Find the line containing "DeleteOptionsPropagationPolicySchema | | optional". Reproduce it and every line after it up to the end of the records, exactly as written.
#### Data to use
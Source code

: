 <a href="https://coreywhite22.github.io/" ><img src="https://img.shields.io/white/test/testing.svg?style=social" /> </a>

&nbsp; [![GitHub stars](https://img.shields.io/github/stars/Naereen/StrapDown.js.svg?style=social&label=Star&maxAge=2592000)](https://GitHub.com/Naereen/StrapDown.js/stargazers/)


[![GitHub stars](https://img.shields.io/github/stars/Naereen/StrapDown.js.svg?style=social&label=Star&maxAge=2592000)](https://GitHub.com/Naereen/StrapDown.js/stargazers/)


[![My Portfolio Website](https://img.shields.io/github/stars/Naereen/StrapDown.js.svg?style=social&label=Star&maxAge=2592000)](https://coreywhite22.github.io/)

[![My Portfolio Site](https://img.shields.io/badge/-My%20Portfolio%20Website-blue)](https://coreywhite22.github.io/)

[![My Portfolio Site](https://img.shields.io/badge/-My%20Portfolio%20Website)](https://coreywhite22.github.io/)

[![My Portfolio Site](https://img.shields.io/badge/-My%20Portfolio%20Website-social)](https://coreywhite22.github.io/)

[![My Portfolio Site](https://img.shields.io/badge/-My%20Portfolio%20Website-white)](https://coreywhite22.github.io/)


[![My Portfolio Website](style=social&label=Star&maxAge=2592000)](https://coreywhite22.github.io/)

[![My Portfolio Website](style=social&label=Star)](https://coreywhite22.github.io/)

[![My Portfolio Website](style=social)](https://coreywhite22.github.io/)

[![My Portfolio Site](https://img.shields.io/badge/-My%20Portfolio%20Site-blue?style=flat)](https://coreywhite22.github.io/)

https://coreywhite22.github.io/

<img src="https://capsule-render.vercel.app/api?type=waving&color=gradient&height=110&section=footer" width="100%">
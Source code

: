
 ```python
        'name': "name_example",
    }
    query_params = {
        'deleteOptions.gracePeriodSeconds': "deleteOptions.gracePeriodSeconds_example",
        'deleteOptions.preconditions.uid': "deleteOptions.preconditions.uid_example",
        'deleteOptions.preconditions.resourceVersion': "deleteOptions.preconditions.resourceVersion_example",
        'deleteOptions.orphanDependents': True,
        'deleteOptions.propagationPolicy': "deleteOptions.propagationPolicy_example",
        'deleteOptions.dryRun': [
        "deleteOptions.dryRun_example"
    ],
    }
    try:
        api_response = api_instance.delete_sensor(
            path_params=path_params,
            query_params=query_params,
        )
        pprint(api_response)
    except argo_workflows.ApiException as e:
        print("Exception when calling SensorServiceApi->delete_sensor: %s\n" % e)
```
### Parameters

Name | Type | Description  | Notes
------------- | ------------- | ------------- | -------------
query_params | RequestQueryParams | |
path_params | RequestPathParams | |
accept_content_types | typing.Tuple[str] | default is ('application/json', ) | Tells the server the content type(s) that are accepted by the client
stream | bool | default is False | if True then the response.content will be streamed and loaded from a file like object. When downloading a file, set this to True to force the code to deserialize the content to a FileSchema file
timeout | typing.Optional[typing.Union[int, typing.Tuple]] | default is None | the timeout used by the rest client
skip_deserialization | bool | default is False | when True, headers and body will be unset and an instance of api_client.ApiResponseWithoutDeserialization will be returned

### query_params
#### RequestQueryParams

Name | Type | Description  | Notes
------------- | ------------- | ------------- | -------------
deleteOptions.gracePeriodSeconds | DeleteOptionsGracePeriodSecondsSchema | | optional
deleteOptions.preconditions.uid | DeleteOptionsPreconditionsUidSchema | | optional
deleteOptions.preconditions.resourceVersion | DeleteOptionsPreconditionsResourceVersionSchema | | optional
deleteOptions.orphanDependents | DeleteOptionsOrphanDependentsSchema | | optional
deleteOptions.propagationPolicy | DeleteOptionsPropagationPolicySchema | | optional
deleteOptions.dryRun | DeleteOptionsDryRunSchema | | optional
########
Solution to the exercise =>
deleteOptions.propagationPolicy | DeleteOptionsPropagationPolicySchema | | optional
deleteOptions.dryRun | DeleteOptionsDryRunSchema | | optional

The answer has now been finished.